The LFPS scheme is analytic-numeric algorithm specifically extended to deal with arising FDEs, and FPDEs in diverse linear and non-linear dynamical phenomena. This algorithm depends on the investigation of the series solution of the target problem in a new space called Laplace space with the simulation of the generalized arbitrary order Taylor series to find out the unknown components of the suggested series solution.
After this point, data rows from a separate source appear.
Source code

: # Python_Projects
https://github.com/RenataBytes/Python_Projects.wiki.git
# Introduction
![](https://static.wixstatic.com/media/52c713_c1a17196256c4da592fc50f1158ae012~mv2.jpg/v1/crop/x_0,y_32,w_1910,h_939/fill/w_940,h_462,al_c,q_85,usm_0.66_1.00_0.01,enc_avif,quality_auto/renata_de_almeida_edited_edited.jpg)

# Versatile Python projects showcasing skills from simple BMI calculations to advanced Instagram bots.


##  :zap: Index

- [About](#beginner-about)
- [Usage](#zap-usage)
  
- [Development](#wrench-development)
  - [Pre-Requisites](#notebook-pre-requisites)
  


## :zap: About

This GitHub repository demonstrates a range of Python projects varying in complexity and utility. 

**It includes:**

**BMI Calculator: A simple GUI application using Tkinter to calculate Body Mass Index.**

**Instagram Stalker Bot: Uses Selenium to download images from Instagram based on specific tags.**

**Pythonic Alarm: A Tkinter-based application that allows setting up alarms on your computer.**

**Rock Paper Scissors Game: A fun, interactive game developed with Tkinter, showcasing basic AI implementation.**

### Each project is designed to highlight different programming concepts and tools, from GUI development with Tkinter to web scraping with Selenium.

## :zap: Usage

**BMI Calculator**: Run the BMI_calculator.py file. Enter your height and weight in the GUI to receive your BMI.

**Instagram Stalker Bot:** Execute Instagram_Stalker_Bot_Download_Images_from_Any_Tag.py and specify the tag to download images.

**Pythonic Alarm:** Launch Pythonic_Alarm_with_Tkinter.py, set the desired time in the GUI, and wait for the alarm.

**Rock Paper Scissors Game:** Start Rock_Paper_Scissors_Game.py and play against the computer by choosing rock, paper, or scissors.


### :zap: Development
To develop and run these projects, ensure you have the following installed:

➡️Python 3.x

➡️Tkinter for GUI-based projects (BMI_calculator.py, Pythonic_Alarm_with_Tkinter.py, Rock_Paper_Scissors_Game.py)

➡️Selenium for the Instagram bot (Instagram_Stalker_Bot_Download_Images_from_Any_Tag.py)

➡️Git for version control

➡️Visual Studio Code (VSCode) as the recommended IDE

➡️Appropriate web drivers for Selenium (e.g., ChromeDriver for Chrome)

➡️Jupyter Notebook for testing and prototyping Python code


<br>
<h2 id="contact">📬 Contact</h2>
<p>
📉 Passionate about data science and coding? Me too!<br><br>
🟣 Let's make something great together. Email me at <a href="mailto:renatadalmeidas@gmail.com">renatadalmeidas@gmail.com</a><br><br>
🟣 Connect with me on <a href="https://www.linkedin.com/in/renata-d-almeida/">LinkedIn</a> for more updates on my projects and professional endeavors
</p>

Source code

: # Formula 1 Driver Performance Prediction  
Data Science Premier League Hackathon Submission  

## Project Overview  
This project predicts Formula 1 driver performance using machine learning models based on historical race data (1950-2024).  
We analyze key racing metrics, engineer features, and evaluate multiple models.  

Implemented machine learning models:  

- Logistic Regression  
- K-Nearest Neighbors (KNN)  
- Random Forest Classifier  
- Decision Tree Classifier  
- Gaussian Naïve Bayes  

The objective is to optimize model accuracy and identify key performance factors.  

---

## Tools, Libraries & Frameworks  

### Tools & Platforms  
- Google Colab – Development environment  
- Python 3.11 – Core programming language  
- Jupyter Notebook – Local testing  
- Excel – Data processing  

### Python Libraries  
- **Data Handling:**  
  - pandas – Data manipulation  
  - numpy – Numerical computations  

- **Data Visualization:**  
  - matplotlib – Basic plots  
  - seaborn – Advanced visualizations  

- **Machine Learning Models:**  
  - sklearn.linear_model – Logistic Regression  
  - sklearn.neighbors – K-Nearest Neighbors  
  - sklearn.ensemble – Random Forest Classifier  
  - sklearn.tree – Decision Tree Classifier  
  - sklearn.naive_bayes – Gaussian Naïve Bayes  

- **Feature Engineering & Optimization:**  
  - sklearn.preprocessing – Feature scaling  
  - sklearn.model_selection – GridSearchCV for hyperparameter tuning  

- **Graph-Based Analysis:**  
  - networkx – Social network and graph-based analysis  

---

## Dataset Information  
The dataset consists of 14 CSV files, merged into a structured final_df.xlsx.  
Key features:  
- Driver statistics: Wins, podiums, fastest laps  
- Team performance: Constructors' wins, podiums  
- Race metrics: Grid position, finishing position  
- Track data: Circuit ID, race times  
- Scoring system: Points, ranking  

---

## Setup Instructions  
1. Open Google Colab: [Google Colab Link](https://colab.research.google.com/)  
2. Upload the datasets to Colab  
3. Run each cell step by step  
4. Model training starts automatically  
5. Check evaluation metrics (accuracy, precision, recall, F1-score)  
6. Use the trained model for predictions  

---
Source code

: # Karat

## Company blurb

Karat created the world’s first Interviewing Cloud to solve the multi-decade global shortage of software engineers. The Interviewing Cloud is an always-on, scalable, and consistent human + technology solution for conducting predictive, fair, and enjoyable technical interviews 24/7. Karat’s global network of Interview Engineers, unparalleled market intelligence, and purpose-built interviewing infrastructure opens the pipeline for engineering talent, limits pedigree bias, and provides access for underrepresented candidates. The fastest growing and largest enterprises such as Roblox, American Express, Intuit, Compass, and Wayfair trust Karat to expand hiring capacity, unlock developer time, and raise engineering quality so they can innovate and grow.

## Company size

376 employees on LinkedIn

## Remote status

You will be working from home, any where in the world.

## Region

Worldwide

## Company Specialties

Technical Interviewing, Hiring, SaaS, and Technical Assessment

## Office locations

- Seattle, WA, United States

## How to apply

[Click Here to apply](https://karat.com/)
The proposed scheme has sensational merits and superb capability to handle non-linear terms profitably without no inserting any physical hypotheses of the studied models. In this segment, a modified algorithm of LFPS scheme is developed for determining accurate analytic-approximate solutions of the certain class of FIDEs. In this context, let us consider the non-linear FVIDE (1) subject to the initial condition $u\left(0\right)=\beta .$ It is needful to start with the following theorem that is required in the strategy of solving the target equation (1).

Theorem 3.

Suppose that for$\xi >0, V\left(\xi \right)={\sum }_{i=0}^n\frac{v_i}{{\xi }^{iq+1}}$, and$W\left(\xi \right)={\sum }_{i=0}^m\frac{{\omega }_i}{{\xi }^{iq+1}}$, then

$$V\left(\xi \right)W\left(\xi \right)=\sum _{i=0}^{m+n}{\xi }^{-qi-2}\sum _{j=\mathit{min}\left[0,n\right]}^{\mathit{max}\left[j,m\right]}{v}_j{\omega }_{i-j}$$

Proof. 

Define $\delta \left(0\right)=1,\delta \left(i\right)=0$ for $i=\mathrm{1,2},3,\dots .$ The product of the two series gives

$$\begin{gathered} \sum _{i=0}^n\frac{v_i}{{\xi }^{iq+1}} \sum _{i=0}^m\frac{{\omega }_i}{{\xi }^{iq+1}}=\sum _{i=0}^n\sum _{j=0}^m{v}_i{\omega }_j{\xi }^{-q\left(i+j\right)-2} =\sum _{k=0}^{n+m}\sum _{i=0}^n\sum _{j=0}^m{v}_i{\omega }_j{\xi }^{-q\left(i+j\right)-2}\delta \left(k-\left(i+j\right)\right) \\ =\sum _{k=0}^{n+m}\sum _{i=0}^n{v}_i \left[\sum _{j=0}^m{\omega }_j{\xi }^{-q\left(i+j\right)-2}\delta \left(j-\left(k-i\right)\right)\right], \end{gathered}$$

Since $\delta \left(j-\left(k-i\right)\right)=1$ only if $j-\left(k-i\right)=0$, which happened at $j=k-i$. Then

$$\sum _{j=0}^m{\omega }_j{\xi }^{-q\left(i+j\right)-2}\delta \left(j-\left(k-i\right)\right)={\omega }_{k-i}{\xi }^{-qk-2}.$$

But $0\le k-i\le m\Rightarrow k-m\le i\le k$, and $0\le i\le n$. So that $\mathit{max}\left[0,k-n\right]\le i\le \mathit{min}\left[k,m\right]$ □

Now, to solve FVIDE (1), we should transform it into the Laplace space as follows:

$$U\left(\xi \right)=\frac{u\left(0\right)}{\xi }+F\left(\xi \right)+\frac{1}{{\xi }^{\alpha }}\left(\mathcal{L}\left\{k\left(t\right)\right\}.\mathcal{L}\left\{g\left(u\right(t\left)\right)\right\}\right).$$

(7)

Herein, let the order of Caputo-FD $\alpha =\gamma q$, where $q=\frac{1}{m},m\in Z^{+},\gamma \in Z^{+}$ such that if $\alpha =0.9=\gamma \times q=9\times \frac{1}{10}$.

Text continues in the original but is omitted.